Stepwise-activatable hypoxia triggered nanocarrier-based photodynamic therapy for effective synergistic bioreductive chemotherapy

Abstract

Tumor cell populations are highly heterogeneous, which limit the homogeneous distribution and optimal delivery of nanomedicines, thereby inducing insufficient therapeutic benefits. We develop tumor microenvironment activatable and external stimuli-responsive drug delivery system (TAT+AzoNPs), which can improve photodynamic therapy (PDT) induced bioreductive chemotherapy in different tumor cells both proximal and distal to vessels.
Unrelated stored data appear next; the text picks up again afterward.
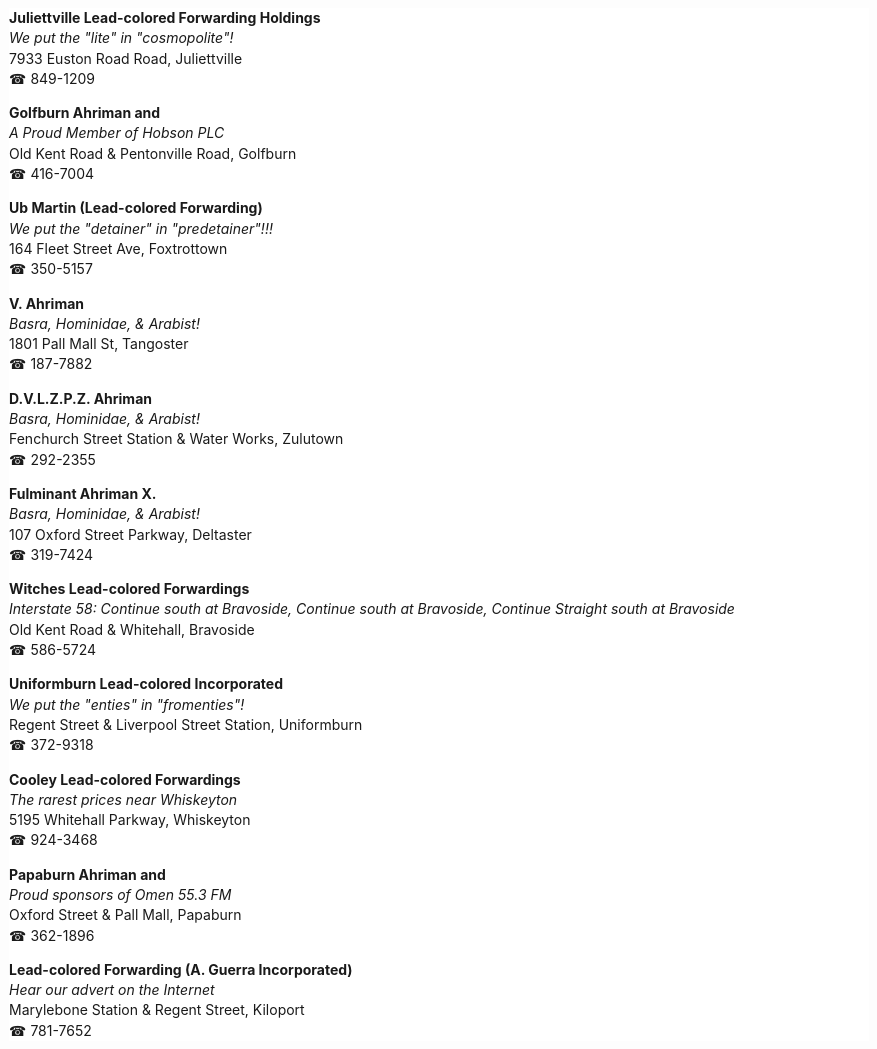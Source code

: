 **Juliettville Lead-colored Forwarding Holdings**  
_We put the "lite" in "cosmopolite"!_  
7933 Euston Road Road, Juliettville  
☎ 849-1209

**Golfburn Ahriman and**  
_A Proud Member of Hobson PLC_  
Old Kent Road & Pentonville Road, Golfburn  
☎ 416-7004

**Ub Martin (Lead-colored Forwarding)**  
_We put the "detainer" in "predetainer"!!!_  
164 Fleet Street Ave, Foxtrottown  
☎ 350-5157

**V. Ahriman**  
_Basra, Hominidae, & Arabist!_  
1801 Pall Mall St, Tangoster  
☎ 187-7882

**D.V.L.Z.P.Z. Ahriman**  
_Basra, Hominidae, & Arabist!_  
Fenchurch Street Station & Water Works, Zulutown  
☎ 292-2355

**Fulminant Ahriman X.**  
_Basra, Hominidae, & Arabist!_  
107 Oxford Street Parkway, Deltaster  
☎ 319-7424

**Witches Lead-colored Forwardings**  
_Interstate 58: Continue south at Bravoside, Continue south at Bravoside, Continue Straight south at Bravoside_  
Old Kent Road & Whitehall, Bravoside  
☎ 586-5724

**Uniformburn Lead-colored Incorporated**  
_We put the "enties" in "fromenties"!_  
Regent Street & Liverpool Street Station, Uniformburn  
☎ 372-9318

**Cooley Lead-colored Forwardings**  
_The rarest prices near Whiskeyton_  
5195 Whitehall Parkway, Whiskeyton  
☎ 924-3468

**Papaburn Ahriman and**  
_Proud sponsors of Omen 55.3 FM_  
Oxford Street & Pall Mall, Papaburn  
☎ 362-1896

**Lead-colored Forwarding (A. Guerra Incorporated)**  
_Hear our advert on the Internet_  
Marylebone Station & Regent Street, Kiloport  
☎ 781-7652
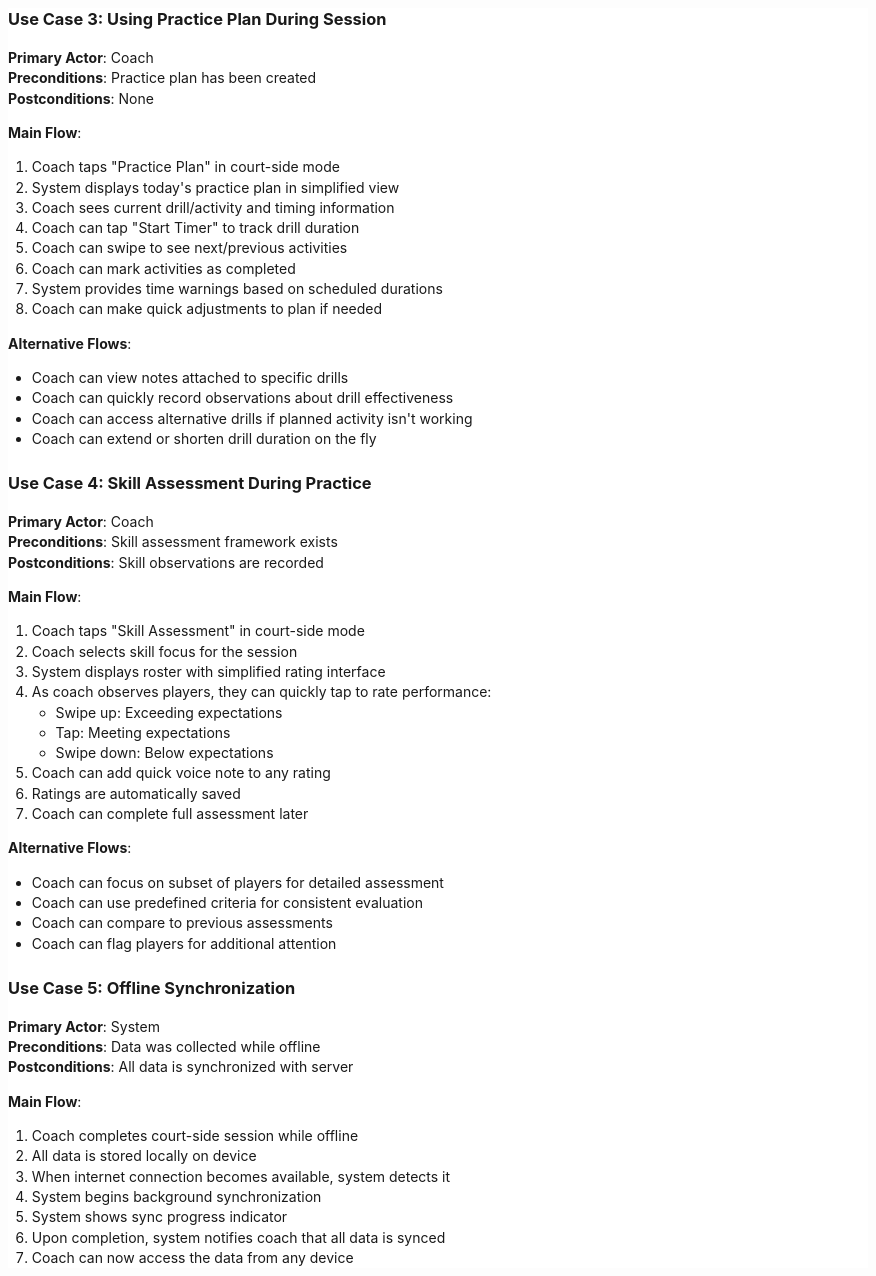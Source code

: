 ### Use Case 3: Using Practice Plan During Session

**Primary Actor**: Coach  
**Preconditions**: Practice plan has been created  
**Postconditions**: None

**Main Flow**:
1. Coach taps "Practice Plan" in court-side mode
2. System displays today's practice plan in simplified view
3. Coach sees current drill/activity and timing information
4. Coach can tap "Start Timer" to track drill duration
5. Coach can swipe to see next/previous activities
6. Coach can mark activities as completed
7. System provides time warnings based on scheduled durations
8. Coach can make quick adjustments to plan if needed

**Alternative Flows**:
- Coach can view notes attached to specific drills
- Coach can quickly record observations about drill effectiveness
- Coach can access alternative drills if planned activity isn't working
- Coach can extend or shorten drill duration on the fly

### Use Case 4: Skill Assessment During Practice

**Primary Actor**: Coach  
**Preconditions**: Skill assessment framework exists  
**Postconditions**: Skill observations are recorded

**Main Flow**:
1. Coach taps "Skill Assessment" in court-side mode
2. Coach selects skill focus for the session
3. System displays roster with simplified rating interface
4. As coach observes players, they can quickly tap to rate performance:
   - Swipe up: Exceeding expectations
   - Tap: Meeting expectations
   - Swipe down: Below expectations
5. Coach can add quick voice note to any rating
6. Ratings are automatically saved
7. Coach can complete full assessment later

**Alternative Flows**:
- Coach can focus on subset of players for detailed assessment
- Coach can use predefined criteria for consistent evaluation
- Coach can compare to previous assessments
- Coach can flag players for additional attention

### Use Case 5: Offline Synchronization

**Primary Actor**: System  
**Preconditions**: Data was collected while offline  
**Postconditions**: All data is synchronized with server

**Main Flow**:
1. Coach completes court-side session while offline
2. All data is stored locally on device
3. When internet connection becomes available, system detects it
4. System begins background synchronization
5. System shows sync progress indicator
6. Upon completion, system notifies coach that all data is synced
7. Coach can now access the data from any device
The TAT peptide on the surface of TAT+AzoNPs can both facilitate the cell uptake and the penetration of TAT+AzoNPs, owing to its responsiveness to tumor stimuli pH. TAT+AzoNPs can keep the cargoes (photosensitizer chlorine e6 (Ce6) and hypoxia activatable prodrug tirapazamine (TPZ)) and highly accumulate within tumor cells proximity and distal to vessels. The Azo-benzene bonds as the linkers between amphiphilic polymers remain stable under normoxia, but quite break at hypoxic conditions. Upon external laser irradiation, the intratumoral fate of TAT+AzoNPs involved two processes: 1) TAT+AzoNPs achieve efficient PDT on tumor cells proximal to vessel, since sufficient O2 supply; and 2) PDT-induced more hypoxia can trigger TPZ release by breakage of Azo-benzene bond as well as accelerate the activation of TPZ for improvingcombination therapy efficacy in tumor cells distal to vessel. This study gives a direction for the development of stepwise-activatable hypoxia triggered nanosystem for PDT-induced bioreductive chemotherapy for tumor cells in different distances to vessels.